By the time I finished, I had several pages of notes. I knew more about MWB than I had, but no more about who might be trying to squeeze Pierro. I hadn’t expected to. That’s where the investigating comes in. There were several places to start looking. People with access to the documents in the fax-that could include Nassouli, other MWB employees, people from Textiles, and maybe even people at French Samuelson. Pierro might have some ideas on that front. The list could also include people working on the MWB investigation, or on the liquidation team. My friend at Brill might give me a way in there, though I’d need to tread very lightly. And then there was the fax itself. It had been sent from somewhere, and there was a phone number printed on the top of each page. However thin, it was a thread to pull on.

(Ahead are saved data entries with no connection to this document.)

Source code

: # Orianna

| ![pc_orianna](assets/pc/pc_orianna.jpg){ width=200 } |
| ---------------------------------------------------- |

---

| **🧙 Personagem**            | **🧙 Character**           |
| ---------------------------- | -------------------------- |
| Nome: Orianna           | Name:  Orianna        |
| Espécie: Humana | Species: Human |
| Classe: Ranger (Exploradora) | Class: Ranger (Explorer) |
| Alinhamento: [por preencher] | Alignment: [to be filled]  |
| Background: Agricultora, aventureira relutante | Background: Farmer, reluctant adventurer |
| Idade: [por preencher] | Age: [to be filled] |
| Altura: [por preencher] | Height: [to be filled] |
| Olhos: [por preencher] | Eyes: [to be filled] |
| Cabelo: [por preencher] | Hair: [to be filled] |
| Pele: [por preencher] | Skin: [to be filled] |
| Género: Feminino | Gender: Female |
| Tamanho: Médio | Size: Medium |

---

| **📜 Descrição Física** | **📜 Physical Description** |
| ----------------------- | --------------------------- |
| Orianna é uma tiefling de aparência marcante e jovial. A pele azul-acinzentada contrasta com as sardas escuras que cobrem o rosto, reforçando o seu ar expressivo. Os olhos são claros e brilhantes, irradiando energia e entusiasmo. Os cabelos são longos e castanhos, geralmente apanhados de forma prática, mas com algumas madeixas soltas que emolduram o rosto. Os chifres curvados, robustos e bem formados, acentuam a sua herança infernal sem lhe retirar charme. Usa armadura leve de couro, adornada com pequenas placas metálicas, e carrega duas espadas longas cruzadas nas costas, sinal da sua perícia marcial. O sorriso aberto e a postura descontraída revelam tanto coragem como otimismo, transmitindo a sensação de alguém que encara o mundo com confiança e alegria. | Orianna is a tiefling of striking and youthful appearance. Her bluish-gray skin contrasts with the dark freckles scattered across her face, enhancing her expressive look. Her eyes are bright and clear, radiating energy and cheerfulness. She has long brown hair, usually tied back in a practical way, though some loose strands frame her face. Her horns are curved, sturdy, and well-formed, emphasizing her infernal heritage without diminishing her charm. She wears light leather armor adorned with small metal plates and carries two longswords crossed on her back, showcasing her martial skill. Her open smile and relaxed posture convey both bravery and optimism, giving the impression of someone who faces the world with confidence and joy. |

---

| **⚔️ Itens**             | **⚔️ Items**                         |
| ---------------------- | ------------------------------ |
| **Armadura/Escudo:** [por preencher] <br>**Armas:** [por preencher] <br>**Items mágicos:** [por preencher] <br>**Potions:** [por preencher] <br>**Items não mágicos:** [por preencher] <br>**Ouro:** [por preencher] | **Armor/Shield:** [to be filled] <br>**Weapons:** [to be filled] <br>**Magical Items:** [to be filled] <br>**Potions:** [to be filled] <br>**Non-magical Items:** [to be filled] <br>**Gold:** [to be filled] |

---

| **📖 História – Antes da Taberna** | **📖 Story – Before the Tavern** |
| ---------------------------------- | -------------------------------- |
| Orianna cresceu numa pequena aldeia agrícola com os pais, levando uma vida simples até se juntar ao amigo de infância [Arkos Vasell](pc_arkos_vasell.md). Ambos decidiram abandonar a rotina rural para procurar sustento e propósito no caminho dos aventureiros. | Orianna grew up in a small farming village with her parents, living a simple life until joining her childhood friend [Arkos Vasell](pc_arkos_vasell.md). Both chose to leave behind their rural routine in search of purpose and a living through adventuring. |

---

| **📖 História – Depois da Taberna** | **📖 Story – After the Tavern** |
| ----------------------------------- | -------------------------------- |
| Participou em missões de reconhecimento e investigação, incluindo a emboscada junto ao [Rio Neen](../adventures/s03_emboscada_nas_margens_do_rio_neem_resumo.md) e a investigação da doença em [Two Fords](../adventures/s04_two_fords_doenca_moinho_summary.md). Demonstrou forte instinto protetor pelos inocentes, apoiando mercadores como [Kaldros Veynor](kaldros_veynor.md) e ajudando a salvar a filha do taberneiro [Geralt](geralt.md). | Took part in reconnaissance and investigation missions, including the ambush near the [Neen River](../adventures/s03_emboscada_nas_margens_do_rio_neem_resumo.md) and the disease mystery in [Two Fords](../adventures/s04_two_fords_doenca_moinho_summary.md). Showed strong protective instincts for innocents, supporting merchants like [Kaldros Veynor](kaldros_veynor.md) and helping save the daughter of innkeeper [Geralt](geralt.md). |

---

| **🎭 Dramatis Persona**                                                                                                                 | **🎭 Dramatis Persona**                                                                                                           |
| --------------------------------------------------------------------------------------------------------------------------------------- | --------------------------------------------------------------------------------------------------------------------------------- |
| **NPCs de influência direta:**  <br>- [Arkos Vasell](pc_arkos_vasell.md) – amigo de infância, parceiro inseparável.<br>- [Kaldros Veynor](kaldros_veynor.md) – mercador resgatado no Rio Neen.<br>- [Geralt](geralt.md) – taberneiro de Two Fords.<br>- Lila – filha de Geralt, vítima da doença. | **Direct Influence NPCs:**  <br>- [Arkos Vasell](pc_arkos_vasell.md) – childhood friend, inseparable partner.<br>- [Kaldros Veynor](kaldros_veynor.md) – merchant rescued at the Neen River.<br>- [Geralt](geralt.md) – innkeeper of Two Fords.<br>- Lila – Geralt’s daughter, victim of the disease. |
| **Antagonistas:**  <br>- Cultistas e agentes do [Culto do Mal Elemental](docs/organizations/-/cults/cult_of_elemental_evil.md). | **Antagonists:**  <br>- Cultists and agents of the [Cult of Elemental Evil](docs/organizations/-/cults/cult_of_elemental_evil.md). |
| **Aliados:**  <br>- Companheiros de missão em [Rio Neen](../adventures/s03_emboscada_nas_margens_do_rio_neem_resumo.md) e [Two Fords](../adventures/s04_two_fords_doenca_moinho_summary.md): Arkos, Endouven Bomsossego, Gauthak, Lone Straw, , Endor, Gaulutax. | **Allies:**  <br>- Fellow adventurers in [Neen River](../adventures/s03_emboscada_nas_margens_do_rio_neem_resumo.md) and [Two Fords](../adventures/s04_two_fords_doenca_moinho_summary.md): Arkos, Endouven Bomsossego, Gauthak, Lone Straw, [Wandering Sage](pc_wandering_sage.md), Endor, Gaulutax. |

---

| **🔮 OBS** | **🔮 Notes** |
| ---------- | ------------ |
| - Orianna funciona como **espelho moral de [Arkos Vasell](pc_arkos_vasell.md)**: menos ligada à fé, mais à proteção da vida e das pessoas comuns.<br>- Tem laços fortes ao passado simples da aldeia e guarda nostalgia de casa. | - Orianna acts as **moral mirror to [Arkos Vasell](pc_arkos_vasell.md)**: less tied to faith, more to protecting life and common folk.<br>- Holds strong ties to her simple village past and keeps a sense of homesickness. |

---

I went to sleep at around two a.m., to the thump and slide of boxes being moved around upstairs.
Chapter Four
“I don’t know a thing, and I don’t want to know a thing,” the bodega man said. He was a tall, thin Latino in his middle fifties. His salt-and-pepper hair was cut short, and his graying mustache was neatly trimmed. He wore pressed khakis, a gray sweater, and new-looking sneakers. And he was never still. Just then he was vigorously wiping down the small countertop near the checkout, where an earlier customer had spilled a little coffee. The counter, like the whole store, was clean but thick with merchandise. Combs and painkillers, condoms and CDs, lighter fluid and vitamins and an endless supply of batteries were crowded in dense but orderly displays around the register. His morning rush was over, and for the moment we were alone in the store.
“Look, you’re not the police. I don’t have to talk to you. Besides, who ever got into a hassle because they didn’t talk to somebody?” I could think of a few people, but I didn’t comment. He came around the counter and headed briskly down one of the narrow aisles. I followed, sure that I’d be swallowed in an avalanche of tampons and breakfast cereals.
“And besides, you know how many people come in here every day to make calls or send faxes?” Actually, I had no idea, but I suspected he’d tell me. For someone with nothing to say, he liked to talk. “I get sixty, seventy people in here some weeks, some weeks more. They got no phones, so they come in here and buy cards and make calls. They send faxes, and get them here too. That’s a lot of business. How am I supposed to know anything?” I could appreciate the sentiment.
I followed him down more aisles to the back of the store, where his copier, phone, and fax were, in a little kiosk near the refrigerator section. There was a swinging door to a back room beside it. He pushed it open and reached in and rolled out a metal bucket and a mop. He started mopping the floor.
“I’m not interested in all the business you do in a week,” I said. “I’m interested in somebody who sent a fax from here eight days ago. It was a twelve-page fax, to a local number. Is that longer than what your customers usually send? Do a lot of them send faxes locally? Do you remember who sent faxes eight days ago? Do you keep any records?” He stopped mopping and looked at me for the first time since I’d walked in.
“You’re not a cop,” he said, as if he hadn’t already said it a half-dozen times.
“I’m not,” I affirmed yet again. He mopped in silence for a while, and then stopped.